Ubbidire agli ordini di scuderia: a Le Mans tocca anche questo a volte ai piloti delle squadre di punta, magari a costo di rinunciare a una vittoria che vale una carriera, perché alla Sarthe i piloti sono gli eroi, ma il risultato della squadra viene prima di tutto. Stavolta però non è stato necessario, perché l’Audi di Di Grassi-Duval-Kristensen giunta seconda era staccata di 3 giri. L’arrivo in parata quindi è stata solo un’illusione ottica buona per le foto ricordo e le pubblicità.

Vittoria: per i team ufficiali è l’unico risultato ammesso, al di là delle belle chiacchiere di circostanza che usano tutti in conferenza stampa. Parola di Allan Mcnish, con cui abbiamo avuto la fortuna di guardare un pezzo della gara. Come è facile immagine la pressione per i piloti è enorme, ci ha raccontato l’asso scozzese che a Le Mans ha vinto tre volte, ma non tanto quando si è in macchina («è il tuo ufficio, guidare è ciò per cui ti sei preparato e allenato a lungo, sai sempre quello che devi fare»), bensì per i piloti fermi ai box, che incrociano lo sguardo di tutti i membri della squadra leggendo nei loro occhi le aspettative del team.

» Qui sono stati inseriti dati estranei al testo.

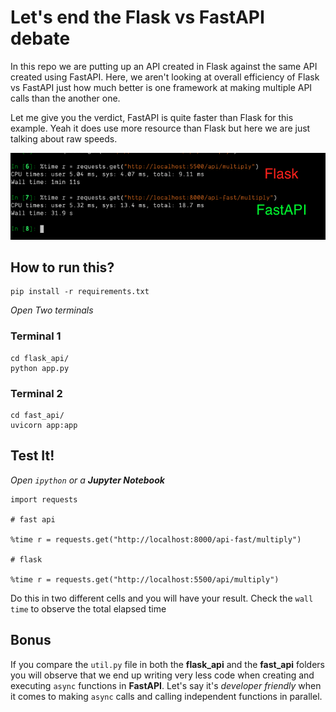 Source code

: # Let's end the Flask vs FastAPI debate

In this repo we are putting up an API created in Flask against the same API created using FastAPI. Here, we aren't looking at overall efficiency of Flask vs FastAPI just how much better is one framework at making multiple API calls than the another one.

Let me give you the verdict, FastAPI is quite faster than Flask for this example. Yeah it does use more resource than Flask but here we are just talking about raw speeds.

![Comparison](./flask_vs_fastapi.png)

## How to run this?

```
pip install -r requirements.txt
```

_Open Two terminals_

### Terminal 1

```
cd flask_api/
python app.py
```

### Terminal 2

```
cd fast_api/
uvicorn app:app
```

## Test It!

_Open `ipython` or a **Jupyter Notebook**_

```
import requests

# fast api

%time r = requests.get("http://localhost:8000/api-fast/multiply")

# flask

%time r = requests.get("http://localhost:5500/api/multiply")

```

Do this in two different cells and you will have your result. Check the `wall time` to observe the total elapsed time

## Bonus

If you compare the `util.py` file in both the **flask_api** and the **fast_api** folders you will observe that we end up writing very less code when creating and executing `async` functions in **FastAPI**. Let's say it's _developer friendly_ when it comes to making `async` calls and calling independent functions in parallel.
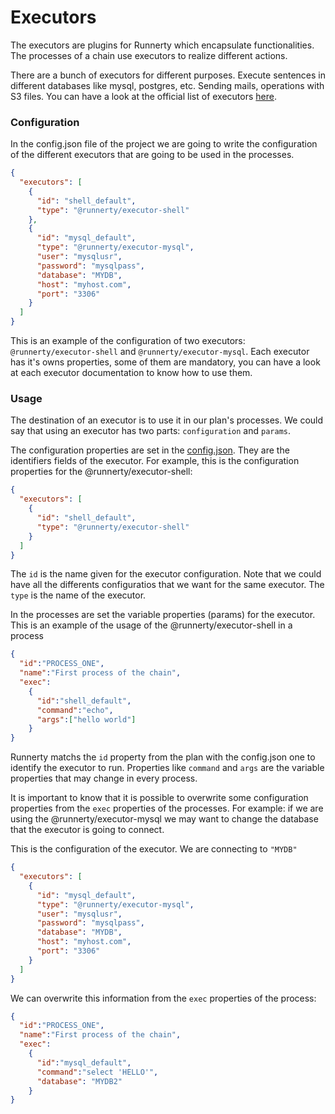 # Executors

The executors are plugins for Runnerty which encapsulate functionalities. The processes of a chain use executors to realize different actions. 

There are a bunch of executors for different purposes. Execute sentences in different databases like mysql, postgres, etc. Sending mails, operations with S3 files. You can have a look at the official list of executors [here](plugins.md).

### Configuration

In the config.json file of the project we are going to write the configuration of the different executors that are going to be used in the processes.

```json
{
  "executors": [
    {
      "id": "shell_default",
      "type": "@runnerty/executor-shell"
    },
    {
      "id": "mysql_default",
      "type": "@runnerty/executor-mysql",
      "user": "mysqlusr",
      "password": "mysqlpass",
      "database": "MYDB",
      "host": "myhost.com",
      "port": "3306"
    }
  ]
}
```

This is an example of the configuration of two executors: `@runnerty/executor-shell` and `@runnerty/executor-mysql`. Each executor has it's owns properties, some of them are mandatory, you can have a look at each executor documentation to know how to use them.

### Usage

The destination of an executor is to use it in our plan's processes. We could say that using an executor has two parts: `configuration` and `params`.

 The configuration properties are set in the [config.json](config.md). They are the identifiers fields of the executor. For example, this is the configuration properties for the @runnerty/executor-shell:

```json
{
  "executors": [
    {
      "id": "shell_default",
      "type": "@runnerty/executor-shell"
    }
  ]
}
```

The `id` is the name given for the executor configuration. Note that we could have all the differents configuratios that we want for the same executor. The `type` is the name of the executor. 

In the processes are set the variable properties (params) for the executor. This is an example of the usage of the @runnerty/executor-shell in a process

```json
{
  "id":"PROCESS_ONE",
  "name":"First process of the chain",
  "exec":
    {
      "id":"shell_default",
      "command":"echo",
      "args":["hello world"]
    }
}
```

Runnerty matchs the `id` property from the plan with the config.json one to identify the executor to run. Properties like `command` and `args` are the variable properties that may change in every process.

It is important to know that it is possible to overwrite some configuration properties from the `exec` properties of the processes. For example: if we are using the @runnerty/executor-mysql we may want to change the database that the executor is going to connect.

This is the configuration of the executor. We are connecting to `"MYDB"`
```json
{
  "executors": [
    {
      "id": "mysql_default",
      "type": "@runnerty/executor-mysql",
      "user": "mysqlusr",
      "password": "mysqlpass",
      "database": "MYDB",
      "host": "myhost.com",
      "port": "3306"
    }
  ]
}
```

We can overwrite this information from the `exec` properties of the process:

```json
{
  "id":"PROCESS_ONE",
  "name":"First process of the chain",
  "exec":
    {
      "id":"mysql_default",
      "command":"select 'HELLO'",
      "database": "MYDB2"
    }
}
```
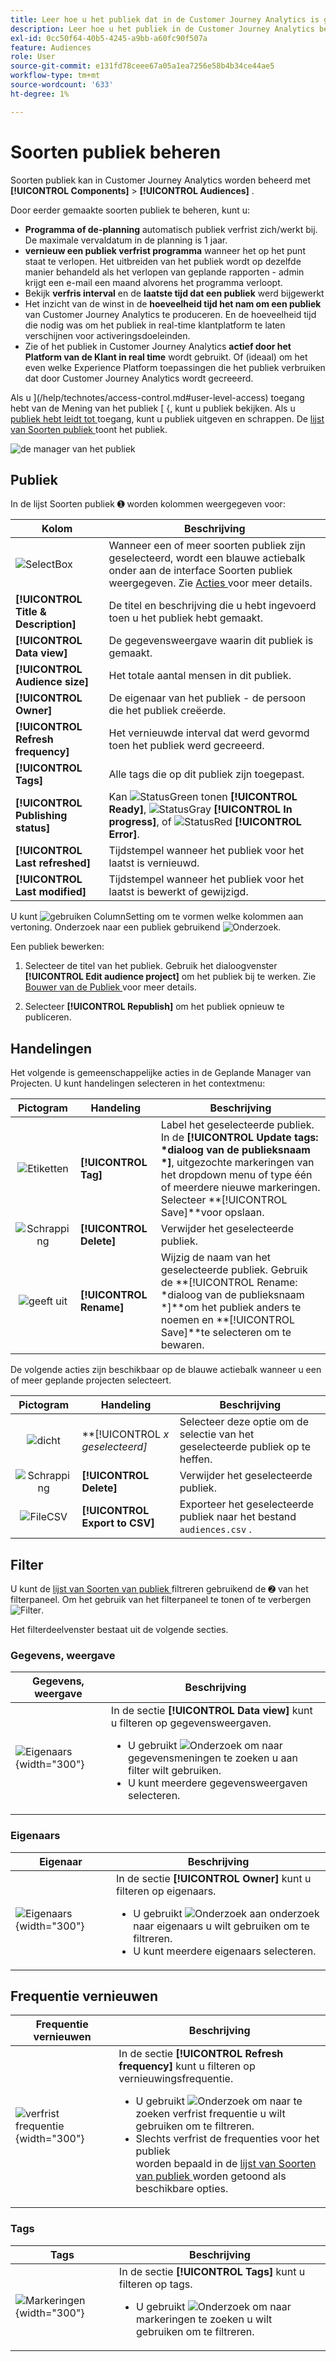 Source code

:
 ```yaml
---
title: Leer hoe u het publiek dat in de Customer Journey Analytics is gemaakt, kunt beheren
description: Leer hoe u het publiek in de Customer Journey Analytics beheert
exl-id: 0cc50f64-40b5-4245-a9bb-a60fc90f507a
feature: Audiences
role: User
source-git-commit: e131fd78ceee67a05a1ea7256e58b4b34ce44ae5
workflow-type: tm+mt
source-wordcount: '633'
ht-degree: 1%

---
```


# Soorten publiek beheren

Soorten publiek kan in Customer Journey Analytics worden beheerd met **[!UICONTROL Components]** > **[!UICONTROL Audiences]** .

Door eerder gemaakte soorten publiek te beheren, kunt u:

* **Programma of de-planning** automatisch publiek verfrist zich/werkt bij. De maximale vervaldatum in de planning is 1 jaar.
* **vernieuw een publiek verfrist programma** wanneer het op het punt staat te verlopen. Het uitbreiden van het publiek wordt op dezelfde manier behandeld als het verlopen van geplande rapporten - admin krijgt een e-mail een maand alvorens het programma verloopt.
* Bekijk **verfris interval** en de **laatste tijd dat een publiek** werd bijgewerkt
* Het inzicht van de winst in de **hoeveelheid tijd het nam om een publiek** van Customer Journey Analytics te produceren. En de hoeveelheid tijd die nodig was om het publiek in real-time klantplatform te laten verschijnen voor activeringsdoeleinden.
* Zie of het publiek in Customer Journey Analytics **actief door het Platform van de Klant in real time** wordt gebruikt. Of (ideaal) om het even welke Experience Platform toepassingen die het publiek verbruiken dat door Customer Journey Analytics wordt gecreeerd.

Als u ](/help/technotes/access-control.md#user-level-access) toegang hebt van de Mening van het publiek [ {, kunt u publiek bekijken. Als u [ publiek hebt leidt tot ](/help/technotes/access-control.md#user-level-access) toegang, kunt u publiek uitgeven en schrappen. De [ lijst van Soorten publiek ](#audiences-list) toont het publiek.

![ de manager van het publiek ](assets/audiences-manager.png)

## Publiek

In de lijst Soorten publiek ➊ worden kolommen weergegeven voor:

| Kolom | Beschrijving |
| --- | --- |
| ![ SelectBox ](/help/assets/icons/SelectBox.svg) | Wanneer een of meer soorten publiek zijn geselecteerd, wordt een blauwe actiebalk onder aan de interface Soorten publiek weergegeven. Zie [ Acties ](#actions) voor meer details. |
| **[!UICONTROL Title & Description]** | De titel en beschrijving die u hebt ingevoerd toen u het publiek hebt gemaakt. |
| **[!UICONTROL Data view]** | De gegevensweergave waarin dit publiek is gemaakt. |
| **[!UICONTROL Audience size]** | Het totale aantal mensen in dit publiek. |
| **[!UICONTROL Owner]** | De eigenaar van het publiek - de persoon die het publiek creëerde. |
| **[!UICONTROL Refresh frequency]** | Het vernieuwde interval dat werd gevormd toen het publiek werd gecreeerd. |
| **[!UICONTROL Tags]** | Alle tags die op dit publiek zijn toegepast. |
| **[!UICONTROL Publishing status]** | Kan ![ StatusGreen ](/help/assets/icons/StatusGreen.svg) tonen **[!UICONTROL Ready]**, ![ StatusGray ](/help/assets/icons/StatusGray.svg) **[!UICONTROL In progress]**, of ![ StatusRed ](/help/assets/icons/StatusRed.svg) **[!UICONTROL Error]**. |
| **[!UICONTROL Last refreshed]** | Tijdstempel wanneer het publiek voor het laatst is vernieuwd. |
| **[!UICONTROL Last modified]** | Tijdstempel wanneer het publiek voor het laatst is bewerkt of gewijzigd. |

U kunt ![ gebruiken ColumnSetting ](/help/assets/icons/ColumnSetting.svg) om te vormen welke kolommen aan vertoning. Onderzoek naar een publiek gebruikend ![ Onderzoek ](/help/assets/icons/Search.svg).

Een publiek bewerken:

1. Selecteer de titel van het publiek. Gebruik het dialoogvenster **[!UICONTROL Edit audience project]** om het publiek bij te werken. Zie [ Bouwer van de Publiek ](publish.md#audience-builder) voor meer details.

1. Selecteer **[!UICONTROL Republish]** om het publiek opnieuw te publiceren.


## Handelingen

Het volgende is gemeenschappelijke acties in de Geplande Manager van Projecten. U kunt handelingen selecteren in het contextmenu:

| Pictogram | Handeling | Beschrijving |
|:---:|---|---|
| ![ Etiketten ](/help/assets/icons/Labels.svg) | **[!UICONTROL Tag]** | Label het geselecteerde publiek. In de **[!UICONTROL Update tags: *dialoog van de publieksnaam *]**, uitgezochte markeringen van het dropdown menu of type één of meerdere nieuwe markeringen. Selecteer **[!UICONTROL Save]**voor opslaan. |
| ![ Schrapping ](/help/assets/icons/Delete.svg) | **[!UICONTROL Delete]** | Verwijder het geselecteerde publiek. |
| ![ geeft ](/help/assets/icons/Edit.svg) uit | **[!UICONTROL Rename]** | Wijzig de naam van het geselecteerde publiek. Gebruik de **[!UICONTROL Rename: *dialoog van de publieksnaam *]**om het publiek anders te noemen en **[!UICONTROL Save]**te selecteren om te bewaren. |

De volgende acties zijn beschikbaar op de blauwe actiebalk wanneer u een of meer geplande projecten selecteert.

| Pictogram | Handeling | Beschrijving |
|:---:|---|---|
| ![ dicht ](/help/assets/icons/Close.svg) | **[!UICONTROL *x *geselecteerd]** | Selecteer deze optie om de selectie van het geselecteerde publiek op te heffen. |
| ![ Schrapping ](/help/assets/icons/Delete.svg) | **[!UICONTROL Delete]** | Verwijder het geselecteerde publiek. |
| ![ FileCSV ](/help/assets/icons/FileCSV.svg) | **[!UICONTROL Export to CSV]** | Exporteer het geselecteerde publiek naar het bestand `audiences.csv` . |

## Filter

U kunt de [ lijst van Soorten van publiek ](#audiences-list) filtreren gebruikend de ➋ van het filterpaneel. Om het gebruik van het filterpaneel te tonen of te verbergen ![ Filter ](/help/assets/icons/Filter.svg).

Het filterdeelvenster bestaat uit de volgende secties.

### Gegevens, weergave

| Gegevens, weergave | Beschrijving |
|---|---|
| ![ Eigenaars ](/help/components/audiences/assets/audiences-filter-dataviews.png){width="300"} | In de sectie **[!UICONTROL Data view]** kunt u filteren op gegevensweergaven. <ul><li>U gebruikt ![ Onderzoek ](/help/assets/icons/Search.svg) om naar gegevensmeningen te zoeken u aan filter wilt gebruiken.</li><li>U kunt meerdere gegevensweergaven selecteren.</li></ul> |

### Eigenaars

| Eigenaar | Beschrijving |
|---|---|
| ![ Eigenaars ](/help/components/audiences/assets/audiences-filter-owner.png){width="300"} | In de sectie **[!UICONTROL Owner]** kunt u filteren op eigenaars. <ul><li>U gebruikt ![ Onderzoek ](/help/assets/icons/Search.svg) aan onderzoek naar eigenaars u wilt gebruiken om te filtreren.</li><li>U kunt meerdere eigenaars selecteren. </li></ul> |

## Frequentie vernieuwen

| Frequentie vernieuwen | Beschrijving |
|---|---|
| ![ verfrist frequentie ](/help/components/audiences/assets/audiences-filter-refreshfrequency.png){width="300"} | In de sectie **[!UICONTROL Refresh frequency]** kunt u filteren op vernieuwingsfrequentie. <ul><li>U gebruikt ![ Onderzoek ](/help/assets/icons/Search.svg) om naar te zoeken verfrist frequentie u wilt gebruiken om te filtreren.</li><li>Slechts verfrist de frequenties voor het publiek <br/> worden bepaald in de [ lijst van Soorten van publiek ](#audiences-list) worden getoond als beschikbare opties.</li></ul> |


### Tags

| Tags | Beschrijving |
|---|---|
| ![ Markeringen ](/help/components/audiences/assets/audiences-filter-tags.png){width="300"} | In de sectie **[!UICONTROL Tags]** kunt u filteren op tags. <ul><li>U gebruikt ![ Onderzoek ](/help/assets/icons/Search.svg) om naar markeringen te zoeken u wilt gebruiken om te filtreren. |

Zeod RC: è il nome del prototipo ibrido con cui Nissan ha corso anche quest’anno a Le Mans, fuori classifica perché non conforme al regolamento, ma molto ambizioso sul piano tecnologico, essendo la prima auto in grado di coprire un giro di pista a Le Mans completamente in modalità elettrica, e toccando i 300 km/h... La vettura si è ritirata dopo soli 5 giri per un problema al cambio, ma l’anno prossimo il costruttore giapponese darà battaglia in LMP1 con una vettura che - promette - sarà quasi altrettanto rivoluzionaria. Nel frattempo la casa giapponese si è comunque vista moltissimo quest’anno a Le Mans, con una presenza massiccia di GT-R alla parata dei piloti (con la scusa delle motorizzazioni Nissan di alcuni prototipi LMP2), un’esibizione di GT-R e 370Z in pista il sabato e un grande stand nel “villaggio” dedicato al pubblico. Ma tutto questo era solo un gustoso antipasto in previsione della grande sfida del prossimo anno: l'attesa per l'edizione 2015 della corsa più importante del mondo è già cominciata, e non solo per Nissan.